После России — страница 41 из 94

— Да, считаю, что да. По-русски труднее изъясняться, у меня мало практики. С тех пор, как скончались родители, мне не с кем разговаривать. Лишь изредка я говорю по-русски с братом.

— А когда скончались ваши родители?

— Отец в шестьдесят седьмом, мать тремя годами раньше. Они не давали мне возможности забыть русский. Да как же иначе, ведь я написал несколько биографий русских писателей Все документы я читал по-русски. Французскому меня научила гувернантка-швейцарка, и я начал говорить одновременно на двух языках.

— Вы. стали членом академии «Бессмертных». Как это случилось, когда?

— В то время мне было уже сорок девять лет, хотя я считался очень молодым академиком. Мой первый роман опубликован в 1935 году, и три года спустя я получил Гонкуровскую премию. После этого я написал роман, несколько биографий, и многие академики советовали мне представиться на кресло покойного Клода Фаррера. Подталкивали Мориак, Моруа, Жулиа, самые великие писатели того времени.
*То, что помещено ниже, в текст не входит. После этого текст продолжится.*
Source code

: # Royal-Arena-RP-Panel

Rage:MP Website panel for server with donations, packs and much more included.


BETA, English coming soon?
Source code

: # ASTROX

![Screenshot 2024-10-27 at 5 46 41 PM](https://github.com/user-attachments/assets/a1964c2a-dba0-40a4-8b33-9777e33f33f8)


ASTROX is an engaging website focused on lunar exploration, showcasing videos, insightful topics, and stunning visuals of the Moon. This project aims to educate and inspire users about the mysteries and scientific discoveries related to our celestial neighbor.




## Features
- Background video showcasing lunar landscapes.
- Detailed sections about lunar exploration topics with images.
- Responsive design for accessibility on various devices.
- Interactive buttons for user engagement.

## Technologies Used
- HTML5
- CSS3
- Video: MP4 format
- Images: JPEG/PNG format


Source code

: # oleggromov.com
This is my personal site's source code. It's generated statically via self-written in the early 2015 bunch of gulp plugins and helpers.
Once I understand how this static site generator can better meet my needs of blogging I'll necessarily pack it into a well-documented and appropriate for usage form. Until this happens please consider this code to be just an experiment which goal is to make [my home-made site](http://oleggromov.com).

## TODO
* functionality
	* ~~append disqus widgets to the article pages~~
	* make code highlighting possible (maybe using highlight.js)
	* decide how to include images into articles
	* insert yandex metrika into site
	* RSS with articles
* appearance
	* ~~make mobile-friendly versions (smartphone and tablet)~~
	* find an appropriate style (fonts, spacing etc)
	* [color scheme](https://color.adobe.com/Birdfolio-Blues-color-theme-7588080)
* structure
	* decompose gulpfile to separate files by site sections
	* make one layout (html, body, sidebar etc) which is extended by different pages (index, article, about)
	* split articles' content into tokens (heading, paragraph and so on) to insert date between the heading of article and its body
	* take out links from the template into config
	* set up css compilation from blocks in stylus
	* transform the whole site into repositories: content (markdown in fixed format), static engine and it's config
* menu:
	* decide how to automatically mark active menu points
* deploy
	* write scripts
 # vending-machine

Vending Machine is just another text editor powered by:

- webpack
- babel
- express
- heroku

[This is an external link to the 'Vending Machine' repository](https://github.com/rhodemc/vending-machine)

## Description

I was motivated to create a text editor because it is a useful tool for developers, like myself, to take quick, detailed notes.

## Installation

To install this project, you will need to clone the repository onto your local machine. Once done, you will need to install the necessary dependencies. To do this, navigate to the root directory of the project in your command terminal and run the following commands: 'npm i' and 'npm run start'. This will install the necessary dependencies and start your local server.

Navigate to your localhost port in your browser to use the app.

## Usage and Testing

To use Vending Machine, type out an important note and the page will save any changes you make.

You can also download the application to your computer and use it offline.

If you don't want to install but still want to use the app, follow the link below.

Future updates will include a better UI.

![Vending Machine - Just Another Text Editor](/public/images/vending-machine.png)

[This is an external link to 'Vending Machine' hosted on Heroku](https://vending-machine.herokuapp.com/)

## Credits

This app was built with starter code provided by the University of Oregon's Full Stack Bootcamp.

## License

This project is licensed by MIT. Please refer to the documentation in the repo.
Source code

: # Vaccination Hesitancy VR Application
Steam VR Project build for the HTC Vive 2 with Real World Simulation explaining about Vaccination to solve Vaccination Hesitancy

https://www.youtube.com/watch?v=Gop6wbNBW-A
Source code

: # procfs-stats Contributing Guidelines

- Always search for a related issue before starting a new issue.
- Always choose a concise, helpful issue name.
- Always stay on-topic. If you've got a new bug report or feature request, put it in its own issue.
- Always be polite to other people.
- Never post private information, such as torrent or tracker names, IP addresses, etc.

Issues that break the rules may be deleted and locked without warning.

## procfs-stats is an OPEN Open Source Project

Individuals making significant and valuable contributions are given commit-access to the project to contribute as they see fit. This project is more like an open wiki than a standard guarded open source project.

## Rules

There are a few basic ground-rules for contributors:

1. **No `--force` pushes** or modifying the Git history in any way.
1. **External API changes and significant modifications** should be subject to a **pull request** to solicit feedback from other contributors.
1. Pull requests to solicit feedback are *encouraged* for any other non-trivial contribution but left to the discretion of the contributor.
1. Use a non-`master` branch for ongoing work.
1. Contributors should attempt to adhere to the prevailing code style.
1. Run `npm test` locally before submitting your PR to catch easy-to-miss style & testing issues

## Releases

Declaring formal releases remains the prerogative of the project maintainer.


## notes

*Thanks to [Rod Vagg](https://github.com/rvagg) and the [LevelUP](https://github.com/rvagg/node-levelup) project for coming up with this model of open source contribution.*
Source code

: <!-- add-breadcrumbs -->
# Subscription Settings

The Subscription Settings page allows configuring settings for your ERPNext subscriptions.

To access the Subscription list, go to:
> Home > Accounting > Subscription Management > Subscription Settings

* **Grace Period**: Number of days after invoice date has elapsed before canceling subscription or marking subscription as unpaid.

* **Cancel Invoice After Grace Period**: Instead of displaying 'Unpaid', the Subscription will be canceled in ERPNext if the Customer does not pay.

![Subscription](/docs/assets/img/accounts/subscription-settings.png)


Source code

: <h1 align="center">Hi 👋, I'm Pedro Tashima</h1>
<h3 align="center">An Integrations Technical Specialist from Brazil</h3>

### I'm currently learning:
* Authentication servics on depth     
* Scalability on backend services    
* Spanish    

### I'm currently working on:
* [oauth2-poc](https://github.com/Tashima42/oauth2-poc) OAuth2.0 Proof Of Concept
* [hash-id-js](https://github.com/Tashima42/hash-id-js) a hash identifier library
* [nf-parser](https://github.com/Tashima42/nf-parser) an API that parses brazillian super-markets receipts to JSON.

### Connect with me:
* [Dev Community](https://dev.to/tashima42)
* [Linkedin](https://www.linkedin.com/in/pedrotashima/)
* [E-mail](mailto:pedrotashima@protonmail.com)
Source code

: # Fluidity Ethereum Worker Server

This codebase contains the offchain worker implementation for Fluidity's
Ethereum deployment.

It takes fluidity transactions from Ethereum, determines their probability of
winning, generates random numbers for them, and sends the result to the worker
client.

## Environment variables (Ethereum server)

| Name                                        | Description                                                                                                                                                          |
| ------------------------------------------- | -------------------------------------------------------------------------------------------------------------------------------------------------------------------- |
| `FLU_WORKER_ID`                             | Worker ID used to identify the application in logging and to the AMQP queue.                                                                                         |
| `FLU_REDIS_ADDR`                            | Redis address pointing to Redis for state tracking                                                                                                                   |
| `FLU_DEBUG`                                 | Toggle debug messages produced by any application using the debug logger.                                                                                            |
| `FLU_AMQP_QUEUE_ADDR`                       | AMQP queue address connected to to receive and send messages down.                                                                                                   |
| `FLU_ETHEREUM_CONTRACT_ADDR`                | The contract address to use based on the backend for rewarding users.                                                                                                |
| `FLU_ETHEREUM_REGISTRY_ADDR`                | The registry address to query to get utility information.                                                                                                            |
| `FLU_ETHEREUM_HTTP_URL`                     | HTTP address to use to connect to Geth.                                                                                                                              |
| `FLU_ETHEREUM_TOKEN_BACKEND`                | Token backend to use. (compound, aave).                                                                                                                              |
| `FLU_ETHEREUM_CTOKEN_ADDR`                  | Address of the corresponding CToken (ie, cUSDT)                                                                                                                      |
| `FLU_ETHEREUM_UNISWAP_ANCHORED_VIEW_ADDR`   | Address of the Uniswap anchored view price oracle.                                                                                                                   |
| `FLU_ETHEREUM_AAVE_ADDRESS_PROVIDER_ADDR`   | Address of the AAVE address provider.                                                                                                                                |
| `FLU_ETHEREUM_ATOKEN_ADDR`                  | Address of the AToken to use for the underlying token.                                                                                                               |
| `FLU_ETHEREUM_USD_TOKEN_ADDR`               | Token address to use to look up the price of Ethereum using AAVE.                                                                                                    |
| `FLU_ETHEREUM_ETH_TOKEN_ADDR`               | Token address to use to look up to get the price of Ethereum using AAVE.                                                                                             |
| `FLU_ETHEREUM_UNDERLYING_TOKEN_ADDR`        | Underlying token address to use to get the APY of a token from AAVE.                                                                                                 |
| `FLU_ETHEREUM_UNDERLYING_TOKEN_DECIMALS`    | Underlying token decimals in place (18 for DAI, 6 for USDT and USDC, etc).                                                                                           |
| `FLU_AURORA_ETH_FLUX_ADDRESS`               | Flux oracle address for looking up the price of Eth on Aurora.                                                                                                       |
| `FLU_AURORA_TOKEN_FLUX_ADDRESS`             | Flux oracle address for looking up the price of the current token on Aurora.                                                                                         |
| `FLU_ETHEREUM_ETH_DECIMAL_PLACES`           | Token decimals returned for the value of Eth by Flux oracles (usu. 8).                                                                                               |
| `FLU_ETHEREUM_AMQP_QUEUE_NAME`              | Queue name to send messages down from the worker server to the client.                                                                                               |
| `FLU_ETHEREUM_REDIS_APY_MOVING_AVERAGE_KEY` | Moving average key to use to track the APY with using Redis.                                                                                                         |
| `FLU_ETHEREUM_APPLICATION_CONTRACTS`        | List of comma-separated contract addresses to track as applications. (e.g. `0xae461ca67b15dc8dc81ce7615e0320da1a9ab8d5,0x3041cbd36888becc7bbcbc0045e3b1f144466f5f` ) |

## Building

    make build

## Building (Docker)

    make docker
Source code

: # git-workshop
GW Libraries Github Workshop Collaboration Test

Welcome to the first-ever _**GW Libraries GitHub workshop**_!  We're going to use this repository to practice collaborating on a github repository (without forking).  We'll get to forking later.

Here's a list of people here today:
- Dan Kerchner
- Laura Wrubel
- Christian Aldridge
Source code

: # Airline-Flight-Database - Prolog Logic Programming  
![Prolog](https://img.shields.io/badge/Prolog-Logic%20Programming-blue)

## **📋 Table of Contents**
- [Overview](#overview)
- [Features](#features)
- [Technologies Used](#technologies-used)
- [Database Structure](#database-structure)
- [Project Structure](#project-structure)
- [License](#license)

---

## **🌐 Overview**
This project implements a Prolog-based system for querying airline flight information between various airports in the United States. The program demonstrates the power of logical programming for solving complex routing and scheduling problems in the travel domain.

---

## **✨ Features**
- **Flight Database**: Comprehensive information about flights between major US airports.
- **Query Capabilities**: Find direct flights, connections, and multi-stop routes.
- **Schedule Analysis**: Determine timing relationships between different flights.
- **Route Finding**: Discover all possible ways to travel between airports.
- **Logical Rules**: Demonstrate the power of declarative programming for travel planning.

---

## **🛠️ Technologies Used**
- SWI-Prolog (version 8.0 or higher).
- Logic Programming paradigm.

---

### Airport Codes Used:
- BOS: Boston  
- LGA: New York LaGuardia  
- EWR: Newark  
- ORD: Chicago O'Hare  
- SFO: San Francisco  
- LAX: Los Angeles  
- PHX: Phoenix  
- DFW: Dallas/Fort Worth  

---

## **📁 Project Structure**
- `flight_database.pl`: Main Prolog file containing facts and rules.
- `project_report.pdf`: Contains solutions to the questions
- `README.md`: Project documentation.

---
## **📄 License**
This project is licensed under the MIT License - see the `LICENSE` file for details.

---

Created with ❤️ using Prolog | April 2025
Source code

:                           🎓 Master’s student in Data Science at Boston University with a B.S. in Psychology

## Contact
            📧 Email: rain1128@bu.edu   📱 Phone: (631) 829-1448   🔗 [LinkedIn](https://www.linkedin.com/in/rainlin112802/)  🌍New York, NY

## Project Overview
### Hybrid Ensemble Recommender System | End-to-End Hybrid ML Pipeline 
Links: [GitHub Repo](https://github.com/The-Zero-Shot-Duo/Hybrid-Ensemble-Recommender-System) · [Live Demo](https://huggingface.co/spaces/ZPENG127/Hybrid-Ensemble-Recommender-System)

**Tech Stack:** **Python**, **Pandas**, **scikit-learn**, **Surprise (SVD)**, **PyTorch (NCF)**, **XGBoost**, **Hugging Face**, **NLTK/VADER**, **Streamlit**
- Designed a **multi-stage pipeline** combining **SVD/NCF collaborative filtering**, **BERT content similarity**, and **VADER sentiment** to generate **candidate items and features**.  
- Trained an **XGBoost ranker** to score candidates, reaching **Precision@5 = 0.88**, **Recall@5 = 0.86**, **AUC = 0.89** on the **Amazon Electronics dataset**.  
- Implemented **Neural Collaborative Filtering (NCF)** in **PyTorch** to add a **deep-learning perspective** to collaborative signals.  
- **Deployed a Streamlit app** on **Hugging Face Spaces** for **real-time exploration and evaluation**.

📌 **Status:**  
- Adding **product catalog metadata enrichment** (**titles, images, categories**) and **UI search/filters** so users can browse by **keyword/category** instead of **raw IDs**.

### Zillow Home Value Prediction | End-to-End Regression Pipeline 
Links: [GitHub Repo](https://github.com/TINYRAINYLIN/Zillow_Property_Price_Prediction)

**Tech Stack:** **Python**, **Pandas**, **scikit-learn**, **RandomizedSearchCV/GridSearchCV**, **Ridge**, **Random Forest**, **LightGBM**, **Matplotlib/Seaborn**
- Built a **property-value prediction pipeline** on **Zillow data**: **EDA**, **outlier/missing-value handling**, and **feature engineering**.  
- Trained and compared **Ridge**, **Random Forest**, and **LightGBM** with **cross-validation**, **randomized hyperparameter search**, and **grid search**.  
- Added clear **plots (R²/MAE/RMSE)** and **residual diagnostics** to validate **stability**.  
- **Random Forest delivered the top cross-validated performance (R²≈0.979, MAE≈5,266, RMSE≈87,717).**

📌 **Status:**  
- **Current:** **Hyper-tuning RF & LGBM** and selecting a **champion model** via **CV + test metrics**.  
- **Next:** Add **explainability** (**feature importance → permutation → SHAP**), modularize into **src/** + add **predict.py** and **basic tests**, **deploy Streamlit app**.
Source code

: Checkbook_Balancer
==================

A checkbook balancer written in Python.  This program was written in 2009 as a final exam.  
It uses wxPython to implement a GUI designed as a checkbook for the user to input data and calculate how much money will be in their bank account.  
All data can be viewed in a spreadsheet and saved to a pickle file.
— От такого соблазна нельзя было отказываться?

— Меня выбрали сразу. Было это в 1959 году.

— Иосиф Бродский мне рассказывал, как выбирают в лауреаты Нобелевской премии, но любопытно, как становятся членом самой знаменитой Французской академии?

— Все довольно просто. Вы сидите у себя дома и ждете телефонного звонка. В зале заседаний идет голосование, и вдруг вам телефонируют, что вас избрали. Сейчас же с поздравлениями к вам приезжают все академики. друзья, а потом, через несколько месяцев происходит публичное чествование, произносится речь по поводу того, кого вы должны заместить. А вам отвечает другой академик. Мое слово было о Клоде Фаррере. Участники церемонии облачаются в специальные костюмы темно-синего цвета с вышивкой зеленым. Мне преподнесли специально изготовленную шпагу, которая входит в гардероб академика. Но русские друзья подарили другую шпагу, которую я не ношу, эта шпага камердинера времен Николая I.

— Сколько книг написано вами за всю жизнь?

— Около семидесяти томов, романы, биографии, эссе.

— Это много или мало?

— Слишком много.

— Но ведь это приносит вам удовлетворение, потому что вы много работаете?

— Да. это так. Вся моя жизнь — работа. И вы знаете, пишу я довольно легко, но самое приятное время — это время мечты. Когда ты задумываешь книгу и готовишься к ней.

— А какая ваша книга дольше всего вынашивалась, не воплощалась на бумаге?

— Трудно ответить. Пожалуй, трехтомный роман «Пока стоит земля», действие которого начинается в России 80-х годов XIX века и кончается во Франции в 1939 году: это история одной семьи в России, которая покинула ее в семнадцатом году и устроилась во Франции.

«…На каждого русского читателя сильное и незабываемое впечатление производят три увесистых тома «Пока земля стоит» и пятитомный роман «Посевы и жатвы». Начинается эта хроника с описания жизни его предков на Кавказе и доводится до параллельной истории двух семейств, одной чисто французской, а другой — армянорусской, которым пришлось впоследствии соединить браком свои судьбы.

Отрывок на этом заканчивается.